Secondo uno degli scenari sviluppati dall’Ocse, nel 2060 potremmo arrivare infatti a consumare 167 miliardi di tonnellate di materia vergine. Minerali (metalli e non metalli) e fonti fossili, per la maggior parte.

Tuttavia, ciascuna di questi beni - che sia carbone, oro, rame, cobalto o silicio non importa – è soggetta a una stessa regola: la legge dei rendimenti decrescenti.

I cicli di estrazione delle singole risorse passano infatti da un momento “zero”, in cui picconi e trivelle sono ancora fermi, a un secondo momento “zero”, in cui le scavatrici si fermano.

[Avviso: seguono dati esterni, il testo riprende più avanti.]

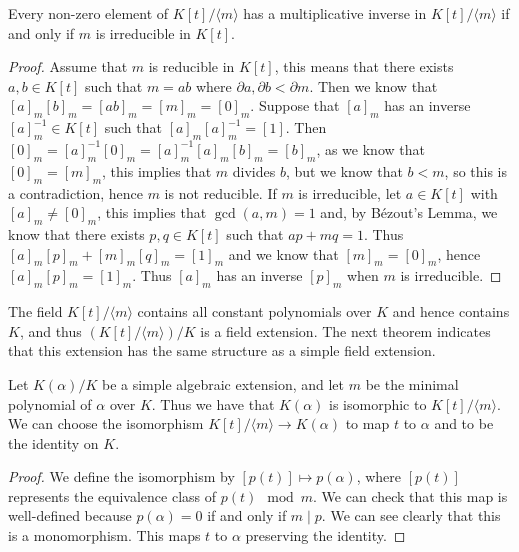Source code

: \begin{theorem} \label{thm:irreducible-mod-field}
	Every non-zero element of $K[t] /\langle m\rangle$ has a multiplicative inverse in $K[t] /\langle m\rangle$ if and only if $m$ is irreducible in $K[t]$.
\end{theorem}

\begin{proof}
	Assume that \(m\) is reducible in \(K[t]\), this means that there exists \(a,b \in K[t]\) such that \(m = ab\) where \(\partial a,\partial b < \partial m\). Then we know that \([a]_m[b]_m = [ab]_m = [m]_m = [0]_m\). Suppose that \([a]_m\) has an inverse \([a]_m^{-1} \in K[t]\) such that \([a]_m[a]_m^{-1} = [1]\). Then \([0]_m = [a]_m^{-1}[0]_m = [a]_m^{-1}[a]_m[b]_m = [b]_m\), as we know that \([0]_m = [m]_m\), this implies that \(m\) divides \(b\), but we know that \(b < m\), so this is a contradiction, hence \(m\) is not reducible. 
	If \(m\) is irreducible, let \(a \in K[t]\) with \([a]_m \neq [0]_m\), this implies that \(\gcd(a,m)=1\) and, by Bézout's Lemma, we know that there exists \(p,q \in K[t]\) such that \(ap + mq = 1\). Thus \([a]_m[p]_m + [m]_m[q]_m = [1]_m\) and we know that \([m]_m = [0]_m\), hence \([a]_m[p]_m = [1]_m\). Thus \([a]_m\) has an inverse \([p]_m\) when \(m\) is irreducible.
\end{proof}

The field $K[t] / \langle m \rangle$ contains all constant polynomials over $K$ and hence contains $K$, and thus $\left(K[t] / \langle m \rangle \right) / K$ is a field extension. The next theorem indicates that this extension has the same structure as a simple field extension.

\begin{theorem}
 Let $K(\alpha) / K$ be a simple algebraic extension, and let \(m\) be the minimal polynomial of \(\alpha\) over \(K\). Thus we have that $K(\alpha)$ is isomorphic to $K[t] /\langle m\rangle$. We can choose the isomorphism $K[t] /\langle m\rangle \rightarrow K(\alpha)$ to map $t$ to $\alpha$ and to be the identity on $K$.
\end{theorem}

\begin{proof}
We define the isomorphism by $[p(t)] \mapsto p(\alpha)$, where $[p(t)]$ represents the equivalence class of $p(t)\mod m$. We can check that this map is well-defined because $p(\alpha)=0$ if and only if $m \mid p$. We can see clearly that this is a monomorphism. This maps \(t\) to \(\alpha\) preserving the identity.
\end{proof}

Nel mezzo, tra i due estremi, c’è il cosiddetto picco di produzione, un vero e proprio spartiacque che segnala che da lì in poi ciò che estrarremo sarà sempre più difficile (per volumi e tecnologia) e quindi progressivamente più costoso. Oppure, come nel caso dei combustibili fossili, non più conveniente anche per altre ragioni, tra le quali il non così improbabile collasso degli ecosistemi.

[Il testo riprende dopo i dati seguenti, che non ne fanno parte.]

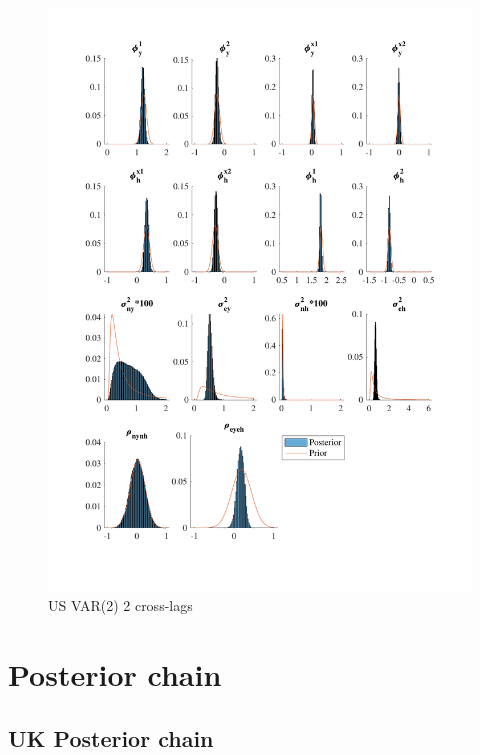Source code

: \documentclass[
  12pt,
]{article}
\begin{document}
\begin{figure}

{\centering \includegraphics[width=0.85\linewidth]{../../Regression/Bayesian_UC_VAR2_drift_Crosscycle2lags/OutputData/posteriorpriordistribution_US} 

}

\caption{US VAR(2) 2 cross-lags}\label{fig:unnamed-chunk-14}
\end{figure}

\clearpage

\hypertarget{posterior-chain}{%
\section{Posterior chain}\label{posterior-chain}}

\hypertarget{uk-posterior-chain}{%
\subsection{UK Posterior chain}\label{uk-posterior-chain}}
\end{document}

Tuttavia, chiudere un ciclo estrattivo significa necessariamente intensificarne un altro. Per costruire pannelli solari, turbine eoliche, batterie e infrastrutture energetiche adeguate, servono metalli e minerali in quantità che semplicemente ora non abbiamo.

Stando alle stime contenute in Metals for Clean Energy, studio pubblicato dalla KU Leuven University e commissionato da Eurometaux, rispetto ai consumi attuali e comunque entro il 2050, la transizione energetica in Europa richiederà ogni anno +33% di alluminio, +35% di rame, +3500% di litio, + 100% di nichel, +45% di silicio, +330% di cobalto.

Sotto il velo delle percentuali si sostanzia materia per centinaia di migliaia (a volte milioni) di tonnellate annue.

Tradotto: bisogna stabilizzare e garantire gli approvvigionamenti. Ma come?

La globalizzazione ha reso interdipendenti le economie mondiali. E questo è ancor più vero per molte materie prime critiche, fortemente concentrate in aree estrattive limitate: a esempio, la Cina fornisce il 98% delle forniture di elementi di terre rare dell’Ue, la Turchia il 98% del borato, il Cile il 78% del litio, il Kazakhstan il 71% del fosforo. Il solo Sudafrica, se si parla di metalli come iridio, rodio e rutenio, detiene pressoché la totalità della produzione mondiale.

Non c’è quindi da stupirsi che l’Unione europea, paladina della libera concorrenza, stia tentando di spezzare le vecchie catene di approvvigionamento al mantra “diversificare la supply chain”. Ma ciò significa abbandonare tanto i regimi di monopolio quanto i regimi in generale.

L’invasione russa in Ucraina, i rapporti complessi con Pechino (per non parlare delle tensioni con Taiwan, l’eldorado dei superconduttori) e il riaccendersi degli scontri nella Repubblica Democratica del Congo per il controllo del coltan e del cobalto nel Nord Kivu, confermano a Bruxelles la necessità di perseguire sulla strada decisa nel 2020 con il Piano di azione sulle materie prime critiche: diversificare l’approvvigionamento da fonti primarie e secondarie, migliorando efficienza e circolarità, e promuovendo forniture responsabili a livello mondiale, anche attraverso la ricerca di nuovi partner commerciali.